Data for the task →
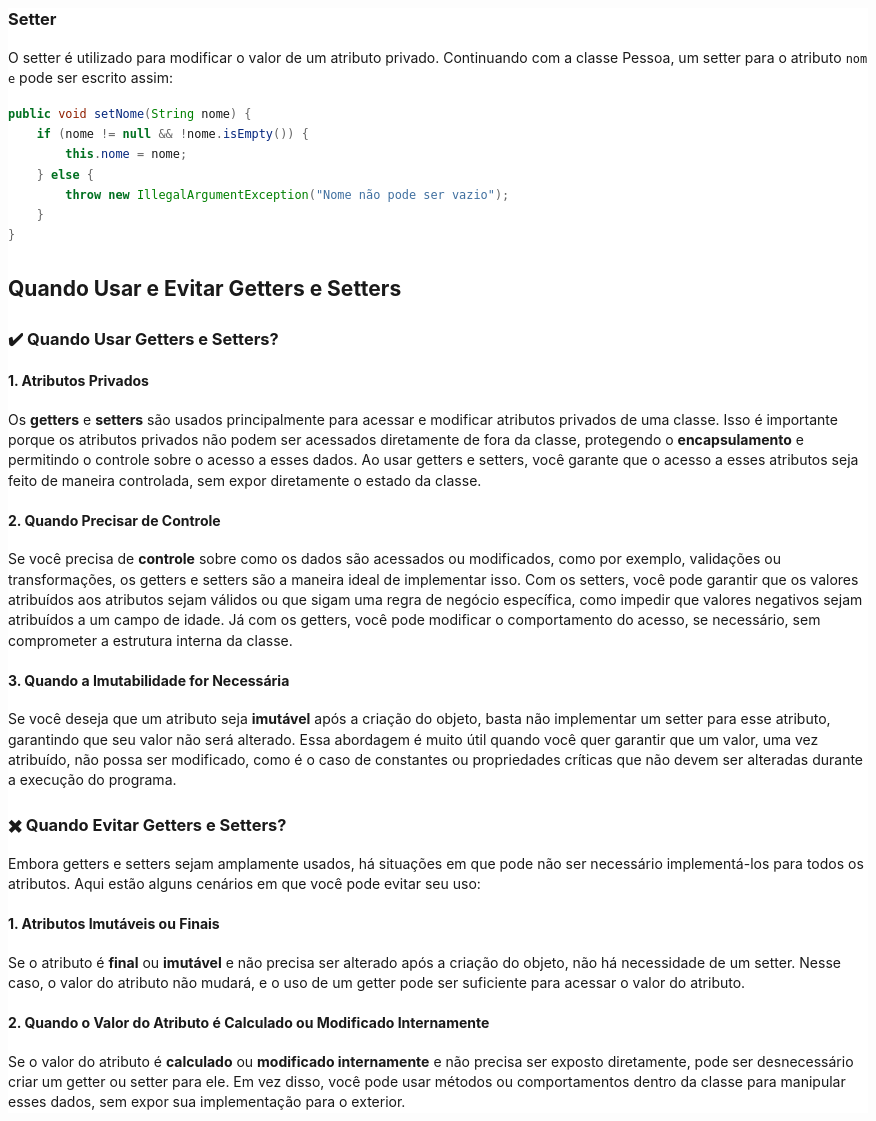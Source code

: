 ### Setter
O setter é utilizado para modificar o valor de um atributo privado. Continuando com a classe Pessoa, um setter para o atributo `nome` pode ser escrito assim:
```java
public void setNome(String nome) {
    if (nome != null && !nome.isEmpty()) {
        this.nome = nome;
    } else {
        throw new IllegalArgumentException("Nome não pode ser vazio");
    }
}

```
## Quando Usar e Evitar Getters e Setters

### ✔️ Quando Usar Getters e Setters? 

#### 1. **Atributos Privados**
Os **getters** e **setters** são usados principalmente para acessar e modificar atributos privados de uma classe. Isso é importante porque os atributos privados não podem ser acessados diretamente de fora da classe, protegendo o **encapsulamento** e permitindo o controle sobre o acesso a esses dados. Ao usar getters e setters, você garante que o acesso a esses atributos seja feito de maneira controlada, sem expor diretamente o estado da classe.

#### 2. **Quando Precisar de Controle**
Se você precisa de **controle** sobre como os dados são acessados ou modificados, como por exemplo, validações ou transformações, os getters e setters são a maneira ideal de implementar isso. Com os setters, você pode garantir que os valores atribuídos aos atributos sejam válidos ou que sigam uma regra de negócio específica, como impedir que valores negativos sejam atribuídos a um campo de idade. Já com os getters, você pode modificar o comportamento do acesso, se necessário, sem comprometer a estrutura interna da classe.

#### 3. **Quando a Imutabilidade for Necessária**
Se você deseja que um atributo seja **imutável** após a criação do objeto, basta não implementar um setter para esse atributo, garantindo que seu valor não será alterado. Essa abordagem é muito útil quando você quer garantir que um valor, uma vez atribuído, não possa ser modificado, como é o caso de constantes ou propriedades críticas que não devem ser alteradas durante a execução do programa.

### ✖️ Quando Evitar Getters e Setters?

Embora getters e setters sejam amplamente usados, há situações em que pode não ser necessário implementá-los para todos os atributos. Aqui estão alguns cenários em que você pode evitar seu uso:

#### 1. **Atributos Imutáveis ou Finais**
Se o atributo é **final** ou **imutável** e não precisa ser alterado após a criação do objeto, não há necessidade de um setter. Nesse caso, o valor do atributo não mudará, e o uso de um getter pode ser suficiente para acessar o valor do atributo.

#### 2. **Quando o Valor do Atributo é Calculado ou Modificado Internamente**
Se o valor do atributo é **calculado** ou **modificado internamente** e não precisa ser exposto diretamente, pode ser desnecessário criar um getter ou setter para ele. Em vez disso, você pode usar métodos ou comportamentos dentro da classe para manipular esses dados, sem expor sua implementação para o exterior.
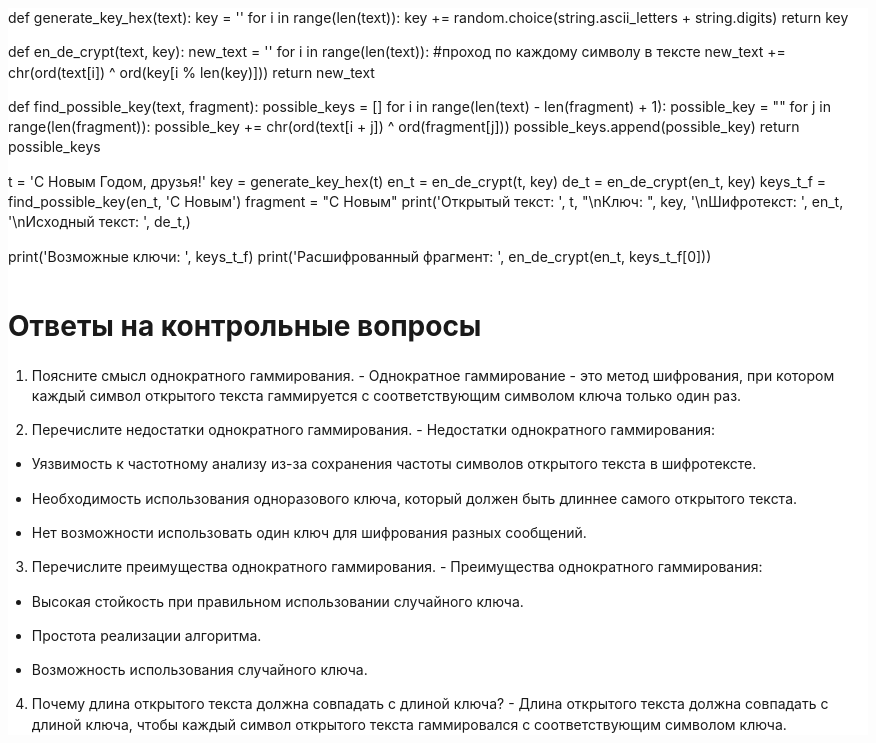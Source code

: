 def generate_key_hex(text):
    key = ''
    for i in range(len(text)):
        key += random.choice(string.ascii_letters + string.digits) 
    return key

def en_de_crypt(text, key):
    new_text = ''
    for i in range(len(text)): #проход по каждому символу в тексте
        new_text += chr(ord(text[i]) ^ ord(key[i % len(key)]))
    return new_text

def find_possible_key(text, fragment):
    possible_keys = []
    for i in range(len(text) - len(fragment) + 1):
        possible_key = ""
        for j in range(len(fragment)):
            possible_key += chr(ord(text[i + j]) ^ ord(fragment[j]))
        possible_keys.append(possible_key)
    return possible_keys

t = 'С Новым Годом, друзья!'
key = generate_key_hex(t)
en_t = en_de_crypt(t, key)
de_t = en_de_crypt(en_t, key)
keys_t_f = find_possible_key(en_t, 'С Новым')
fragment = "С Новым"
print('Открытый текст: ', t, "\nКлюч: ", key, '\nШифротекст: ', en_t, '\nИсходный текст: ', de_t,)

print('Возможные ключи: ', keys_t_f)
print('Расшифрованный фрагмент: ', en_de_crypt(en_t, keys_t_f[0]))

# Ответы на контрольные вопросы

1. Поясните смысл однократного гаммирования. - Однократное гаммирование - это метод шифрования, при котором каждый символ открытого текста гаммируется с соответствующим символом ключа только один раз.

2. Перечислите недостатки однократного гаммирования. - Недостатки однократного гаммирования:

- Уязвимость к частотному анализу из-за сохранения частоты символов открытого текста в шифротексте.

- Необходимость использования одноразового ключа, который должен быть длиннее самого открытого текста.

- Нет возможности использовать один ключ для шифрования разных сообщений.

3. Перечислите преимущества однократного гаммирования. - Преимущества однократного гаммирования:

- Высокая стойкость при правильном использовании случайного ключа.

- Простота реализации алгоритма.

- Возможность использования случайного ключа.

4. Почему длина открытого текста должна совпадать с длиной ключа? - Длина открытого текста должна совпадать с длиной ключа, чтобы каждый символ открытого текста гаммировался с соответствующим символом ключа.
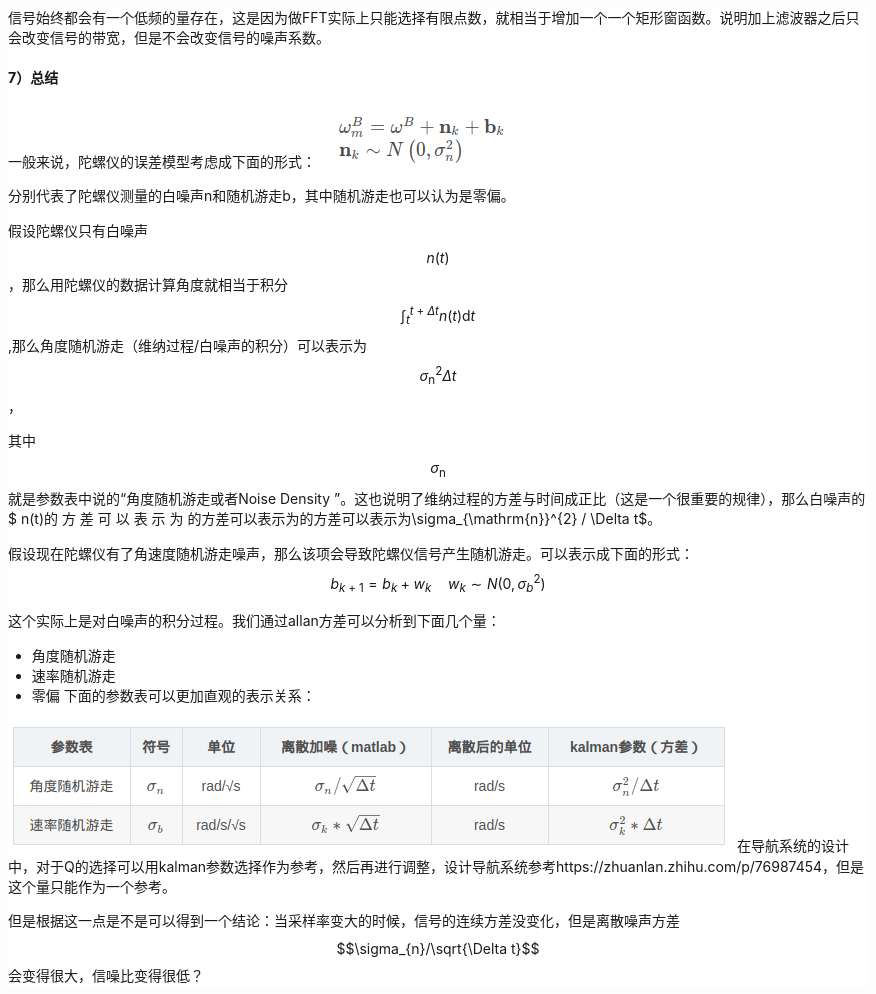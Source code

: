 
信号始终都会有一个低频的量存在，这是因为做FFT实际上只能选择有限点数，就相当于增加一个一个矩形窗函数。说明加上滤波器之后只会改变信号的带宽，但是不会改变信号的噪声系数。

#### 7）总结

一般来说，陀螺仪的误差模型考虑成下面的形式：
![image-20210301161344953](Untitled.assets/image-20210301161344953.png)


分别代表了陀螺仪测量的白噪声n和随机游走b，其中随机游走也可以认为是零偏。

假设陀螺仪只有白噪声$$n(t)$$，那么用陀螺仪的数据计算角度就相当于积分$$\int_{t}^{t+\Delta t} n(t) \mathrm{d} t$$,那么角度随机游走（维纳过程/白噪声的积分）可以表示为 $$\sigma_{\mathrm{n}}^{2} \Delta t$$，

其中$$\sigma_{\text {n }}$$就是参数表中说的“角度随机游走或者Noise Density ”。这也说明了维纳过程的方差与时间成正比（这是一个很重要的规律），那么白噪声的$ n(t)的 方 差 可 以 表 示 为 的方差可以表示为的方差可以表示为\sigma_{\mathrm{n}}^{2} / \Delta t$。

假设现在陀螺仪有了角速度随机游走噪声，那么该项会导致陀螺仪信号产生随机游走。可以表示成下面的形式：
$$b_{k+1}=b_{k}+w_{k} \quad w_{k} \sim N\left(0, \sigma_{b}^2\right)$$

这个实际上是对白噪声的积分过程。我们通过allan方差可以分析到下面几个量：

+ 角度随机游走
+ 速率随机游走
+ 零偏
  下面的参数表可以更加直观的表示关系：

![image-20210301162050483](Untitled.assets/image-20210301162050483.png)
在导航系统的设计中，对于Q的选择可以用kalman参数选择作为参考，然后再进行调整，设计导航系统参考https://zhuanlan.zhihu.com/p/76987454，但是这个量只能作为一个参考。

但是根据这一点是不是可以得到一个结论：当采样率变大的时候，信号的连续方差没变化，但是离散噪声方差$$\sigma_{n}/\sqrt{\Delta t}$$会变得很大，信噪比变得很低？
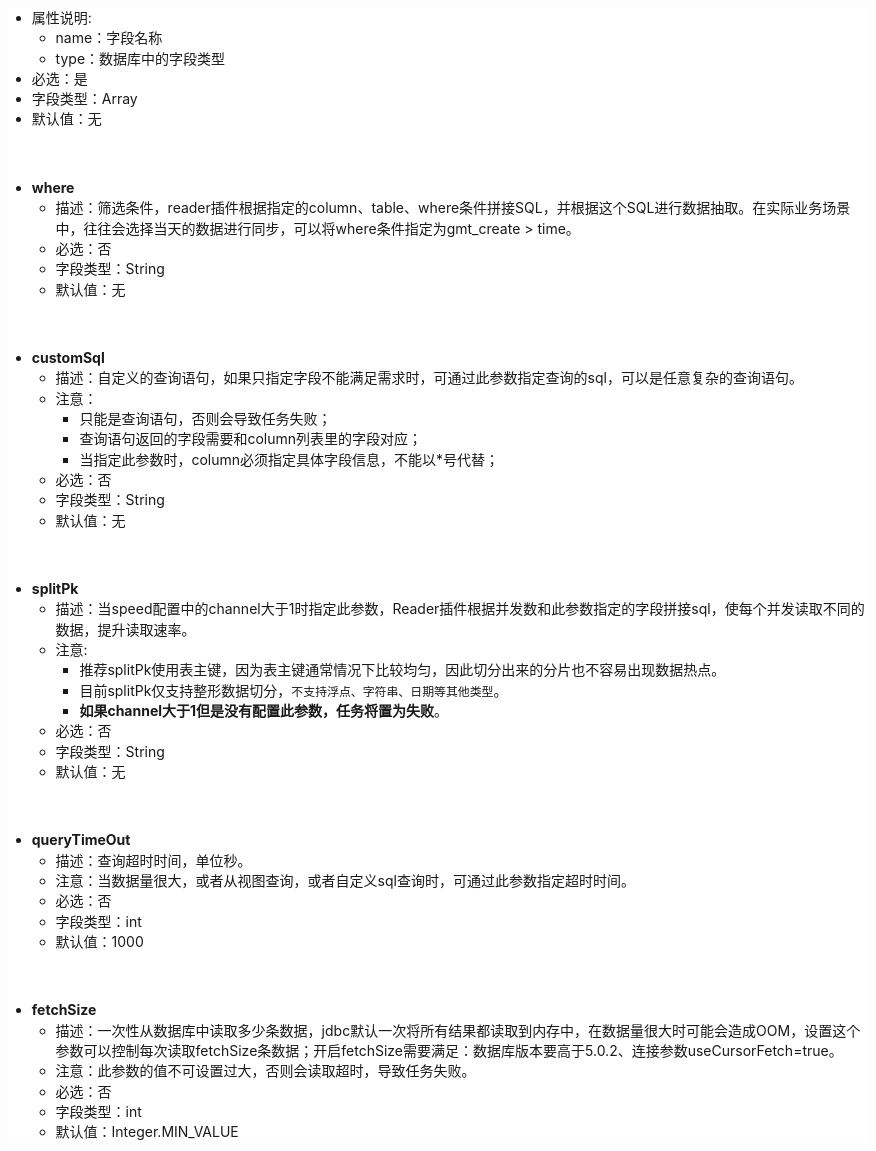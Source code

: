 - 属性说明:
  - name：字段名称
  - type：数据库中的字段类型
- 必选：是
- 字段类型：Array
- 默认值：无

<br/>

- **where**
    - 描述：筛选条件，reader插件根据指定的column、table、where条件拼接SQL，并根据这个SQL进行数据抽取。在实际业务场景中，往往会选择当天的数据进行同步，可以将where条件指定为gmt_create > time。
    - 必选：否
    - 字段类型：String
    - 默认值：无

<br/>

- **customSql**
  - 描述：自定义的查询语句，如果只指定字段不能满足需求时，可通过此参数指定查询的sql，可以是任意复杂的查询语句。
  - 注意：
    - 只能是查询语句，否则会导致任务失败；
    - 查询语句返回的字段需要和column列表里的字段对应；
    - 当指定此参数时，column必须指定具体字段信息，不能以*号代替；
  - 必选：否
  - 字段类型：String
  - 默认值：无

<br/>


- **splitPk**
    - 描述：当speed配置中的channel大于1时指定此参数，Reader插件根据并发数和此参数指定的字段拼接sql，使每个并发读取不同的数据，提升读取速率。
    - 注意:
        - 推荐splitPk使用表主键，因为表主键通常情况下比较均匀，因此切分出来的分片也不容易出现数据热点。
        - 目前splitPk仅支持整形数据切分，`不支持浮点、字符串、日期等其他类型`。
        - **如果channel大于1但是没有配置此参数，任务将置为失败**。
    - 必选：否
    - 字段类型：String
    - 默认值：无

<br/>

- **queryTimeOut**
    - 描述：查询超时时间，单位秒。
    - 注意：当数据量很大，或者从视图查询，或者自定义sql查询时，可通过此参数指定超时时间。
    - 必选：否
    - 字段类型：int
    - 默认值：1000

<br/>

- **fetchSize**
  - 描述：一次性从数据库中读取多少条数据，jdbc默认一次将所有结果都读取到内存中，在数据量很大时可能会造成OOM，设置这个参数可以控制每次读取fetchSize条数据；开启fetchSize需要满足：数据库版本要高于5.0.2、连接参数useCursorFetch=true。
  - 注意：此参数的值不可设置过大，否则会读取超时，导致任务失败。
  - 必选：否
  - 字段类型：int
  - 默认值：Integer.MIN_VALUE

Exercise goal → Only the lines from the beginning of the records through the line bearing "#### 3. **Quando" belong in the answer, copied word for word with pictures left out.

Output →
Source code

: ### Setter
O setter é utilizado para modificar o valor de um atributo privado. Continuando com a classe Pessoa, um setter para o atributo `nome` pode ser escrito assim:
```java
public void setNome(String nome) {
    if (nome != null && !nome.isEmpty()) {
        this.nome = nome;
    } else {
        throw new IllegalArgumentException("Nome não pode ser vazio");
    }
}

```
## Quando Usar e Evitar Getters e Setters

### ✔️ Quando Usar Getters e Setters? 

#### 1. **Atributos Privados**
Os **getters** e **setters** são usados principalmente para acessar e modificar atributos privados de uma classe. Isso é importante porque os atributos privados não podem ser acessados diretamente de fora da classe, protegendo o **encapsulamento** e permitindo o controle sobre o acesso a esses dados. Ao usar getters e setters, você garante que o acesso a esses atributos seja feito de maneira controlada, sem expor diretamente o estado da classe.

#### 2. **Quando Precisar de Controle**
Se você precisa de **controle** sobre como os dados são acessados ou modificados, como por exemplo, validações ou transformações, os getters e setters são a maneira ideal de implementar isso. Com os setters, você pode garantir que os valores atribuídos aos atributos sejam válidos ou que sigam uma regra de negócio específica, como impedir que valores negativos sejam atribuídos a um campo de idade. Já com os getters, você pode modificar o comportamento do acesso, se necessário, sem comprometer a estrutura interna da classe.

#### 3. **Quando a Imutabilidade for Necessária**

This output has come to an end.